Ahmed K. Elmagarmid (Qatar Computing Research Institute)

  • Title: Insight into Data Cleaning and Linkage
  • Abstract:
  • In this talk, we will start by discussing some of the handicaps facing creating effective and efficient data cleaning solutions. Then we will discuss some challenges and criticize current conservative approaches to this very critical problem of data repair, cleaning and de-duplication. Finally we will discuss some of our work at QCRI and Purdue in this area such as Guided data Repair, record Linkage, Web data cleaning, and user-assisted data cleaning.
  • Bio:
    Ahmed K. Elmagarmid is the Qatar Foundation's executive director of the Qatar Computing Research Institute. Before joining Qatar Foundation, he was director of both the Indiana Center for Database Systems and the Cyber Center at Purdue University's Discovery Park and a professor of Computer Science at Purdue, where he taught and researched for 25 years. Elmagarmid's research interests focus ranges on a large spectrum of foundational and application-oriented database research. He is on several editorial boards and program committees, he is the editor in chief of the distributed and parallel database journal and the book series on advances in Database Systems. Early in his career, in 1988, he received the National Science Foundation's Presidential Young Investigator award from President Ronald Reagan. The Ohio State University (1993) and the University of Dayton (1995) have both named him among their distinguished alumni. He is a fellow of the IEEE and an ACM distinguished scientist.

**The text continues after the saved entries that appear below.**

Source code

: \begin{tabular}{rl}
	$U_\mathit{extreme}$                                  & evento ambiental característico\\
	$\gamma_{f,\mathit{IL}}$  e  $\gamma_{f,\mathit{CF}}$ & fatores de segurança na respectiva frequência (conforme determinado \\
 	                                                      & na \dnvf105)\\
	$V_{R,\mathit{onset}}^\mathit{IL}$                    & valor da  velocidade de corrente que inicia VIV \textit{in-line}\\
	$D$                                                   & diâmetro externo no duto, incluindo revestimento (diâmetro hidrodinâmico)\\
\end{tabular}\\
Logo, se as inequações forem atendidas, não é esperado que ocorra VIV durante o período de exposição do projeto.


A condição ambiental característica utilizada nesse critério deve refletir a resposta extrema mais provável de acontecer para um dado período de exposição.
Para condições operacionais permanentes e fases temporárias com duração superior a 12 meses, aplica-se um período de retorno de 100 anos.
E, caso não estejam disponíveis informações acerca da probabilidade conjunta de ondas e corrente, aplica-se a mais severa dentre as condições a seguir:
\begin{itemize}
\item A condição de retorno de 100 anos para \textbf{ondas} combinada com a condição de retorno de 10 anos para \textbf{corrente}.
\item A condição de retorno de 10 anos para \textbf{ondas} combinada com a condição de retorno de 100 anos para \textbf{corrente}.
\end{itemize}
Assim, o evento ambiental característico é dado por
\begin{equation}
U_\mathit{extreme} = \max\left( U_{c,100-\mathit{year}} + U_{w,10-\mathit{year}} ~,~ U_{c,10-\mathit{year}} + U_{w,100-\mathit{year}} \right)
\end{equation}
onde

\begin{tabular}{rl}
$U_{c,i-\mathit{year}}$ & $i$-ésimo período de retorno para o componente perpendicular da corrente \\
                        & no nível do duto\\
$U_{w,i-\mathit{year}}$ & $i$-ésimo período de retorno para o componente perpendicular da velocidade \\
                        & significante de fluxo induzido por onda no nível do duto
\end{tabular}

Wenfei Fan (University of Edinburgh)

  • Title: Data Quality: Theory and Practice
  • Abstract:
    Real-life data are often dirty: inconsistent, inaccurate, incomplete stale and/or duplicated. The prevalent use of Internet has been increasing the risks, in an unprecedented scale, of creating and propagating dirty data. Dirty data are estimated to cost US industry alone billions of dollars each year. There is no reason to believe that the scale of the problem is any different in any other society that is dependent on information technology. This highlights the need for the study of data quality. This talk is to provide an overview of recent advances in the area of data quality, from theory to practical techniques. We present a conditional dependency theory for capturing data inconsistencies, matching dependencies for data deduplication, relative information completeness for characterizing incomplete data, and a data currency model for querying possibly stale data. We also briefly discuss techniques for automatically discovering data quality rules, detecting errors in real-life data, and for correcting the errors with performance guarantees.
  • Bio:
    Wenfei Fan is Chair of Web Data Management in the School of Informatics, University of Edinburgh, UK. He is a Fellow of the Royal Society of Edinburgh, UK, a National Professor of the Thousand-Talent Program and a Yangtze River Scholar, China. He received his PhD from the University of Pennsylvania, USA, and his MS and BS from Peking University, China. He is a recipient of the Alberto O. Mendelzon Test-of-Time Award of ACM PODS 2010, the Best Paper Award for VLDB 2010, the Roger Needham Award in 2008 (UK), the Best Paper Award for IEEE ICDE 2007, the Outstanding Overseas Young Scholar Award in 2003, the Best Paper of the Year Award for Computer Networks in 2002, and the Career Award in 2001 (USA). His current research interests include database theory and systems, in particular data quality, data integration, database security, distributed query processing, query languages, social networks, Web services and XML.